Sus personajes acarrean un como perpetuo desaliento, una acerba desesperanza que, aun enjalbegándose con los afeites de la prosperidad, no alcanzan a ocultar. Viven por un sexo donde el amor se muestra ausente, o por un favor que tan solo habrán de alcanzar a través de hechizos, de unos muy bestiales sacrificios o de ungüentos que enlentecen las conciencias y las sangres. El amor se les antoja una quimera, y al no toparlo se refugian en un yacer desembridado y sin sentido, en un fregoteo impetuoso que les arrebata el ser y les rapta el seso, o en unas muy enloquecidas promesas de endiosamiento. Se nos muestran, por así decirlo, casi huecos. Y sin embargo tienen alma.

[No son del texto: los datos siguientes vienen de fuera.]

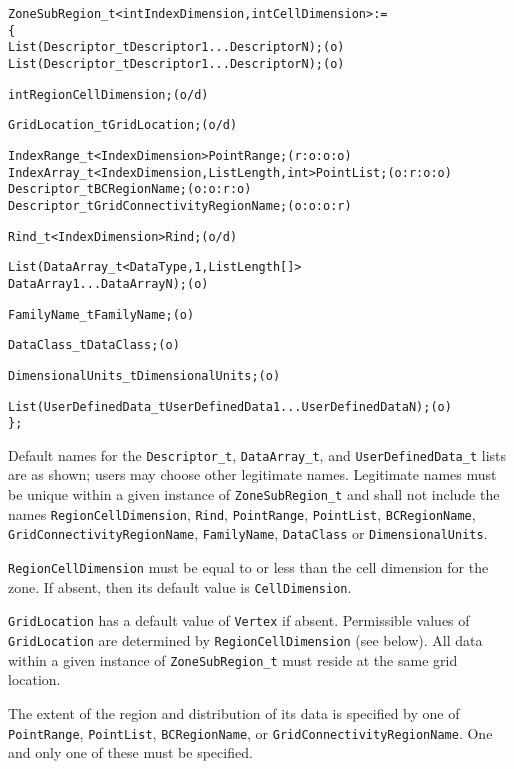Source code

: \begin{alltt}
  ZoneSubRegion\_t< int IndexDimension, int CellDimension > :=
    \{
    List( Descriptor\_t Descriptor1 ... DescriptorN ) ;                      (o)
    List( Descriptor\_t Descriptor1 ... DescriptorN ) ;                      (o)

    int RegionCellDimension ;                                               (o/d)

    GridLocation\_t GridLocation ;                                           (o/d)

    IndexRange\_t<IndexDimension> PointRange ;                               (r:o:o:o)
    IndexArray\_t<IndexDimension, ListLength, int> PointList ;               (o:r:o:o)
    Descriptor\_t BCRegionName ;                                             (o:o:r:o)
    Descriptor\_t GridConnectivityRegionName ;                               (o:o:o:r)

    Rind\_t<IndexDimension> Rind;                                            (o/d)

    List( DataArray\_t<DataType, 1, ListLength[]> 
          DataArray1 ... DataArrayN ) ;                                     (o)

    FamilyName\_t FamilyName ;                                               (o)

    DataClass\_t DataClass ;                                                 (o)

    DimensionalUnits\_t DimensionalUnits ;                                   (o)

    List( UserDefinedData\_t UserDefinedData1 ... UserDefinedDataN ) ;       (o)
    \} ;
\end{alltt}

\begin{notes}
\item Default names for the
      \texttt{Descriptor\_t},
      \texttt{DataArray\_t}, and
      \texttt{UserDefinedData\_t}
      lists are as shown; users may choose other legitimate names.
      Legitimate names must be unique within a given instance of
      \texttt{ZoneSubRegion\_t} and shall not include the names
      \texttt{RegionCellDimension}, \texttt{Rind}, \texttt{PointRange},
      \texttt{PointList}, \texttt{BCRegionName}, \texttt{GridConnectivityRegionName},
      \texttt{FamilyName}, \texttt{DataClass} or \texttt{DimensionalUnits}.
\item \texttt{RegionCellDimension} must be equal to or less than the
      cell dimension for the zone. If absent, then its default value is
      \texttt{CellDimension}.
\item \texttt{GridLocation} has a default value of \texttt{Vertex} if absent.
      Permissible values of \texttt{GridLocation} are determined by
      \texttt{RegionCellDimension} (see below). All data within a given
      instance of \texttt{ZoneSubRegion\_t} must reside at the same grid location.
\item The extent of the region and distribution of its data is specified by one of
      \texttt{PointRange}, \texttt{PointList}, \texttt{BCRegionName}, or
      \texttt{GridConnectivityRegionName}. One and only one of these must be specified.
\end{notes}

Animados por esa prosa ubérrima y feraz de José de Cora, los personajes de “La navaja inglesa se nos hacen vivos y cercanos. Percibimos la belleza casi rampante que se arracima en Violeta, el íntimo desarraigo que hallamos en Lorenzo o ese tabernario hedor que exuda alguno de los secundarios. Esbozamos un deje de repeluzno al contemplar las sevicias y los crímenes, y se nos cuela por entre los labios algún exabrupto ocasional. Y esa es, sin duda, para mi eterna envidia como narrador, la tan grande labor que nos ha demostrado de Cora. Pues pocos hay que nos incrusten con tal fijeza lo narrado y nos remuevan las entrañas; pocos hay capaces de crear así.

CODA

La navaja inglesa bien puede ser un rimero inabarcable de procacidades o una muy extensa colectánea de balanos en acción. Pero en ese como perpetuo trajín de lo genital se nos revela la verdadera cochambre de aquella tan ilustrada sociedad, el réprobo e inicuo comportamiento de quienes, transidos de una ciega razón, trocaron la moral por unos aires más modernos y cosmopolitas. Y si bien es cierto que estas crónicas matritenses tienen un mucho de guarro, de concupiscencia enfebrecida y de escabroso, no lo es menos que en ese devenir de falos vivarachos, escrotos amputados y señoritingas de moral escacharrada, el autor nos trae una muy enjundiosa novela, el retrato vividísimo de un Madrid con los revocos interiores muy ajados; de un Madrid a la vez misérrimo y suntuario, encopetado y con los calzones flojos, donde un rey ya taciturno se amustia entre abrojos, escopetas e intrincadas conspiraciones; donde la nobleza, ávida de cuartos, de poder y hasta de fornicio, se envisca entre las más sucias escurrajas en que devienen las morales moribundas; de un Madrid de atorrantes sin vergüenza y de marquesas sinvergonzonas; de un Madrid que se ciega con los falsos oropeles de la ilustración mientras abre los ojos —y los brazos; ¡y hasta las piernas!— a la sicalipsis y a la sinrazón; de un Madrid, en fin —y discúlpeseme la tan extensa tautología—, que habrá de quedarse para siempre por entre los más íntimos vericuetos de mi mente y en el más preciado anaquel de mi estantería. De un Madrid, en suma, que ya nunca contemplaré de igual modo.